CITATION LIST Non Patent Literature

[NPL 1] Tomas Mikolov, Kai Chen, Greg S. Corrado, and Jeffrey Dean, “Efficient estimation of word representations in vector space”, a rXiv:1301.3781, 2013.
[NPL 2] Piotr Bojanowski, Edouard Grave, Armand Joulin, and Toma s Mikolov, “Enriching word vectors with subword information”, Transactions of the Association for Computational Linguistics, Vol. 5, pp. 135-146, 2017.

SUMMARY OF THE INVENTION Technical Problem

However, in determining distance using distributed representations, when the data such as a document used for calculating distributed representations does not contain the target character string (or when the frequency of appearance is very low), the vector (=distributed representation) of that character string is not calculated.

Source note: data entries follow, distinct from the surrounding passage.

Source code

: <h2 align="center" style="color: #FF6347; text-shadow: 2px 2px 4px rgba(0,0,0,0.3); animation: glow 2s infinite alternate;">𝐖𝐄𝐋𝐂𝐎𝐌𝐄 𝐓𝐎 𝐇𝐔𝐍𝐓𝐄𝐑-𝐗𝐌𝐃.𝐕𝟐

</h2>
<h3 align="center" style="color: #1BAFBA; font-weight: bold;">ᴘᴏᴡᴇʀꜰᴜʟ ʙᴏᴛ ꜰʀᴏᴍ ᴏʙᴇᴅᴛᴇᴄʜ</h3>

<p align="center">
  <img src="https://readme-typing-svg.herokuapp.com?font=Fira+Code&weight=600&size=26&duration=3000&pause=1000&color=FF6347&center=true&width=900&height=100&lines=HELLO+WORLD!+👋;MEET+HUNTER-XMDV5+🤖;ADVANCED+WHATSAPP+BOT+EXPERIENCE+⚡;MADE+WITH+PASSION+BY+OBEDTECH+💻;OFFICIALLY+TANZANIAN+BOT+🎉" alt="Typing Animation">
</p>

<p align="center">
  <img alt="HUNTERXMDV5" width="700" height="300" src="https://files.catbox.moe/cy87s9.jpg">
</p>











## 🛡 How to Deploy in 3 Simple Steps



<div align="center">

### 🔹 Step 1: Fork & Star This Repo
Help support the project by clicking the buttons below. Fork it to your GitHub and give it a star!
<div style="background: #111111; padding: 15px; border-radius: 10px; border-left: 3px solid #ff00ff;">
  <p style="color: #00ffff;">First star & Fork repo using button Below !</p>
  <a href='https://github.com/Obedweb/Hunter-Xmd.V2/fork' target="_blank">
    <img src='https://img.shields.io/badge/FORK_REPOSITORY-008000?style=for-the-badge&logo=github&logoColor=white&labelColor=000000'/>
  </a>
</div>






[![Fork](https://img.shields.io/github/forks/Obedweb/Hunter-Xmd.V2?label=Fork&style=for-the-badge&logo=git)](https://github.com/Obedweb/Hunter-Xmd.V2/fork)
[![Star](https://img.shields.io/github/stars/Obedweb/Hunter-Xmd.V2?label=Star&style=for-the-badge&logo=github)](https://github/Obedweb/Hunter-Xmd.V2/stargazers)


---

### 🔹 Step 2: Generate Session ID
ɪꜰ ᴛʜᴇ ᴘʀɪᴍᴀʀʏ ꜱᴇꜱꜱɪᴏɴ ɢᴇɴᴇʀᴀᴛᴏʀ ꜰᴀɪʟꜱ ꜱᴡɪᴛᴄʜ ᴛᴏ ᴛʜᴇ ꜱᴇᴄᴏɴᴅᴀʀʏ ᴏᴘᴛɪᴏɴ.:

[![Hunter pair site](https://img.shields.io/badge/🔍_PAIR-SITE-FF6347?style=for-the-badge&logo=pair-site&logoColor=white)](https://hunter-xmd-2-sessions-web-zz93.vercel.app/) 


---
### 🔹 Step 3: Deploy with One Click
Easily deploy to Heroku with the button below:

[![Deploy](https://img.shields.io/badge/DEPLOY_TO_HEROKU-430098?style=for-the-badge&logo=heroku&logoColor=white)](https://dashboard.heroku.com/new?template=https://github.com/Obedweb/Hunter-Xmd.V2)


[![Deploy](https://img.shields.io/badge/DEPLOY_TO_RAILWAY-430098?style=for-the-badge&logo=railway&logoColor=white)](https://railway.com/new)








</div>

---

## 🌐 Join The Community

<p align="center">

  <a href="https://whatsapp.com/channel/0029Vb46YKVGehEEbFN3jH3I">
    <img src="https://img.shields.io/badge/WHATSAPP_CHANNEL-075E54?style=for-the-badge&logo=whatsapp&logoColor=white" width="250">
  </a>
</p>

There may therefore be cases where, while there are vectors of x and y₀, there are no vectors of y₁, y₂, y₃, y₄. In this case, similarity score evaluation other than sim_D(x, y₀) is not possible. Namely, there are cases where similarity score cannot be calculated for all the character strings based on the distance determined using distributed representations.

In view of the technical issue described above, an object of this invention is to provide a method for evaluating similarity score between character strings in consideration of concept without using distributed representations.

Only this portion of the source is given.